[[ WORKING DATA open ]]

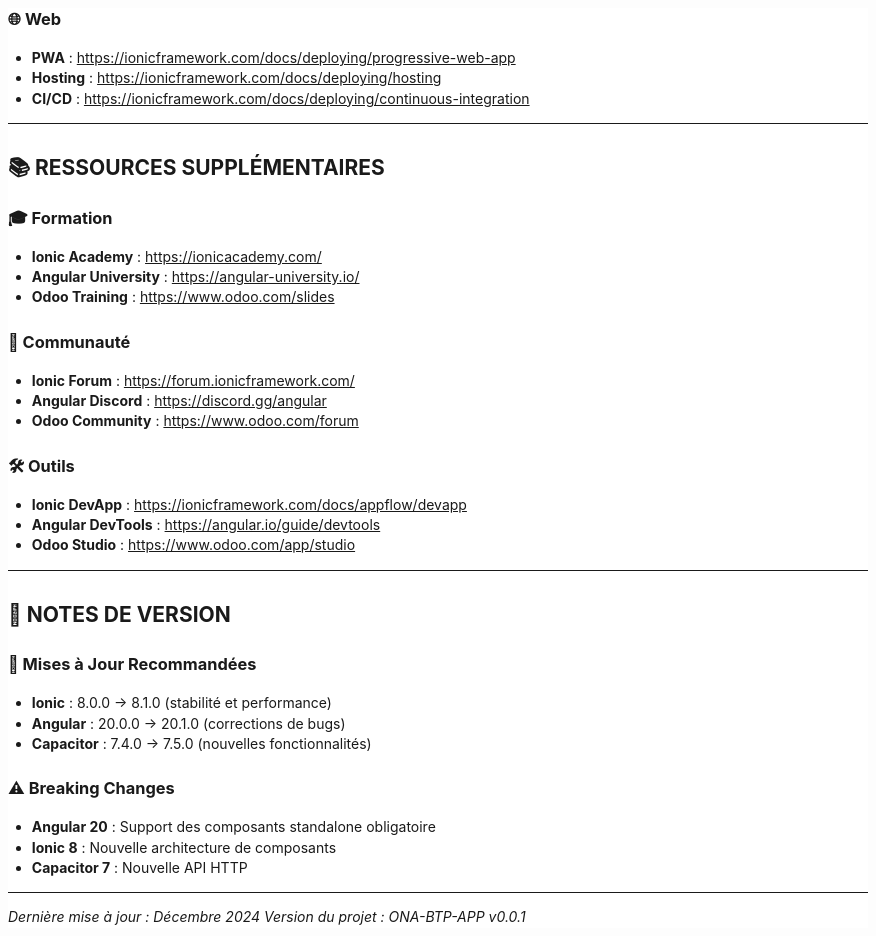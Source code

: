 ### **🌐 Web**
- **PWA** : https://ionicframework.com/docs/deploying/progressive-web-app
- **Hosting** : https://ionicframework.com/docs/deploying/hosting
- **CI/CD** : https://ionicframework.com/docs/deploying/continuous-integration

---

## 📚 **RESSOURCES SUPPLÉMENTAIRES**

### **🎓 Formation**
- **Ionic Academy** : https://ionicacademy.com/
- **Angular University** : https://angular-university.io/
- **Odoo Training** : https://www.odoo.com/slides

### **👥 Communauté**
- **Ionic Forum** : https://forum.ionicframework.com/
- **Angular Discord** : https://discord.gg/angular
- **Odoo Community** : https://www.odoo.com/forum

### **🛠️ Outils**
- **Ionic DevApp** : https://ionicframework.com/docs/appflow/devapp
- **Angular DevTools** : https://angular.io/guide/devtools
- **Odoo Studio** : https://www.odoo.com/app/studio

---

## 📝 **NOTES DE VERSION**

### **🔄 Mises à Jour Recommandées**
- **Ionic** : 8.0.0 → 8.1.0 (stabilité et performance)
- **Angular** : 20.0.0 → 20.1.0 (corrections de bugs)
- **Capacitor** : 7.4.0 → 7.5.0 (nouvelles fonctionnalités)

### **⚠️ Breaking Changes**
- **Angular 20** : Support des composants standalone obligatoire
- **Ionic 8** : Nouvelle architecture de composants
- **Capacitor 7** : Nouvelle API HTTP

---

*Dernière mise à jour : Décembre 2024*
*Version du projet : ONA-BTP-APP v0.0.1*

[[ WORKING DATA closed ]]

Write out the data once more exactly, omitting the pictures.

REPLY TO THE TASK:
Source code

: ### **🌐 Web**
- **PWA** : https://ionicframework.com/docs/deploying/progressive-web-app
- **Hosting** : https://ionicframework.com/docs/deploying/hosting
- **CI/CD** : https://ionicframework.com/docs/deploying/continuous-integration

---

## 📚 **RESSOURCES SUPPLÉMENTAIRES**

### **🎓 Formation**
- **Ionic Academy** : https://ionicacademy.com/
- **Angular University** : https://angular-university.io/
- **Odoo Training** : https://www.odoo.com/slides

### **👥 Communauté**
- **Ionic Forum** : https://forum.ionicframework.com/
- **Angular Discord** : https://discord.gg/angular
- **Odoo Community** : https://www.odoo.com/forum

### **🛠️ Outils**
- **Ionic DevApp** : https://ionicframework.com/docs/appflow/devapp
- **Angular DevTools** : https://angular.io/guide/devtools
- **Odoo Studio** : https://www.odoo.com/app/studio

---

## 📝 **NOTES DE VERSION**

### **🔄 Mises à Jour Recommandées**
- **Ionic** : 8.0.0 → 8.1.0 (stabilité et performance)
- **Angular** : 20.0.0 → 20.1.0 (corrections de bugs)
- **Capacitor** : 7.4.0 → 7.5.0 (nouvelles fonctionnalités)

### **⚠️ Breaking Changes**
- **Angular 20** : Support des composants standalone obligatoire
- **Ionic 8** : Nouvelle architecture de composants
- **Capacitor 7** : Nouvelle API HTTP

---

*Dernière mise à jour : Décembre 2024*
*Version du projet : ONA-BTP-APP v0.0.1*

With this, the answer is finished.